During First Ministers Questions yesterday Sturgeon said, she would stand “four-square” behind Scottish companies who refused to supply such information.
In response to a question by Green MSP Ross Greer, Sturgeon said: “I would absolutely stand four-square beside any company that refused to comply with any request to publish details of foreign workers.
“What I find particularly offensive is the idea that companies will be named and shamed for the foreign workers that they employ, as if there was something shameful about employing workers from other countries. It is absolutely disgraceful.”
She added: “I think that it is about time that the Tories stood up and said that it is something that they definitely will not ever do because it would be downright disgraceful and disgusting, and this Government would have absolutely nothing to do with it.”
Brexit was a key theme of a number of yesterday’s FMQs.
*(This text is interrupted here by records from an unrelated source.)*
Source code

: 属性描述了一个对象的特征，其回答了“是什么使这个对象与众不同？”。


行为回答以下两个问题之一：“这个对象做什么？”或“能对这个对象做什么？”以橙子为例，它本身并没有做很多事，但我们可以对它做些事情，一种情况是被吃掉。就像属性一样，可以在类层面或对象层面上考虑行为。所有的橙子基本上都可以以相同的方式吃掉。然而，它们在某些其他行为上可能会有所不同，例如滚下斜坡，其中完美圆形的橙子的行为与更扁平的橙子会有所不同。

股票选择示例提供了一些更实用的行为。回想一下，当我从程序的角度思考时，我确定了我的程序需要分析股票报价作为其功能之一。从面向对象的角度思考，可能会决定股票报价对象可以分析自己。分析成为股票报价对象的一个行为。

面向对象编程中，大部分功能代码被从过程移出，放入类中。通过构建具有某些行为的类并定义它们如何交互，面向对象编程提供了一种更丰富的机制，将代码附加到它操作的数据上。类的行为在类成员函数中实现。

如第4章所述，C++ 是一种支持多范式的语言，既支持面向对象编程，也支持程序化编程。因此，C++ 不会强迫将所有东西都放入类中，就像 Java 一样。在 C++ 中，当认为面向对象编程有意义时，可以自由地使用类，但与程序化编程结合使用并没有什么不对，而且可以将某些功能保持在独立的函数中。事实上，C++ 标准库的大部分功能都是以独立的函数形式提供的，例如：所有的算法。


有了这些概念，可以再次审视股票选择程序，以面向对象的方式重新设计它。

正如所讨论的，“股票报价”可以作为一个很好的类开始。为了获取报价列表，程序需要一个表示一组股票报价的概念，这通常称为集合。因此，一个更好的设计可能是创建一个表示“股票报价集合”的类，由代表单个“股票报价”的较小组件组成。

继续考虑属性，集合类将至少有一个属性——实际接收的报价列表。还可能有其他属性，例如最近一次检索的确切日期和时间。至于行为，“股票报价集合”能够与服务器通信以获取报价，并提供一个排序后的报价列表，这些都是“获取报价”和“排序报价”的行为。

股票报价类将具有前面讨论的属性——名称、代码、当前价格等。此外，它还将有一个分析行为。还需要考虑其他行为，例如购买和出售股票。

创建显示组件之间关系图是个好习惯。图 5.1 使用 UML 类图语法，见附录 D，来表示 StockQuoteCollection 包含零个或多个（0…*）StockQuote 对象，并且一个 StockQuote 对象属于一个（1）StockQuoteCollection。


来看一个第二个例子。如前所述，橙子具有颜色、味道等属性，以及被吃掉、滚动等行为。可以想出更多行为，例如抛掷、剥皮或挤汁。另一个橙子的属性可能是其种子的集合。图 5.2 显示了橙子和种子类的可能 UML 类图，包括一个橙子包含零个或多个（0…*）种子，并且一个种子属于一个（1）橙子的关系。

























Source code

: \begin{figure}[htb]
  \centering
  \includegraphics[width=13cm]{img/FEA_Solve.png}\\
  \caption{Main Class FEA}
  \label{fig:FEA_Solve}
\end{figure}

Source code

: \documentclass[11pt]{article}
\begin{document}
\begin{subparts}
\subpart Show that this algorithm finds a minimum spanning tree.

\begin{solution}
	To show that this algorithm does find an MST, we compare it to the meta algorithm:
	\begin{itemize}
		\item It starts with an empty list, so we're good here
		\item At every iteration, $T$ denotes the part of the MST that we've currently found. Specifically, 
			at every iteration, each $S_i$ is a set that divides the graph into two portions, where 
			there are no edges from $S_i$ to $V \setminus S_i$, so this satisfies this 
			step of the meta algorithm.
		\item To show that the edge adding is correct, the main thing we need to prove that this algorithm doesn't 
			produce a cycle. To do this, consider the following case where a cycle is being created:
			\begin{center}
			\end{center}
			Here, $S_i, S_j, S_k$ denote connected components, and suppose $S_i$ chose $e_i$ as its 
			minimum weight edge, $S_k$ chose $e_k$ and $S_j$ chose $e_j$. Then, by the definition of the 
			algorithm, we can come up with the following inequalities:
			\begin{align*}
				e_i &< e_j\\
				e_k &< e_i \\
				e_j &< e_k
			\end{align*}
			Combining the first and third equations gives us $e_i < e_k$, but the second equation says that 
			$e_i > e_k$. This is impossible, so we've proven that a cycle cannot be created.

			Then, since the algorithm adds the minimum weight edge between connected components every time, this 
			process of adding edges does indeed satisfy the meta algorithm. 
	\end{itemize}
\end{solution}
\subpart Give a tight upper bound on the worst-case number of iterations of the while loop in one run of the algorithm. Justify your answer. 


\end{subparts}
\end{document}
Scottish Liberal Democrat leader Willie Rennie also raised the issue of Trade Secretary Liam Fox’s comments that the status of EU workers currently in the UK could be used as a bargaining tool in the Brexit negotiations.
Rennie said: “We have heard the Conservative International Trade Secretary branding European citizens working here as “cards” in an EU negotiation.
“We have heard the Conservative Home Secretary advocating listing of foreign workers.
“Those “cards”, those foreign workers, are our neighbours and our friends.
“They are our families. People who voted for Brexit across the United Kingdom did not vote to send their friends home.”
Sturgeon replied: “I hope that I have the backing of every single member in this chamber when I say this—to call on the UK Government to stop using human beings as bargaining chips and to give them the guaranteed right to stay where they belong, which is here in Scotland.”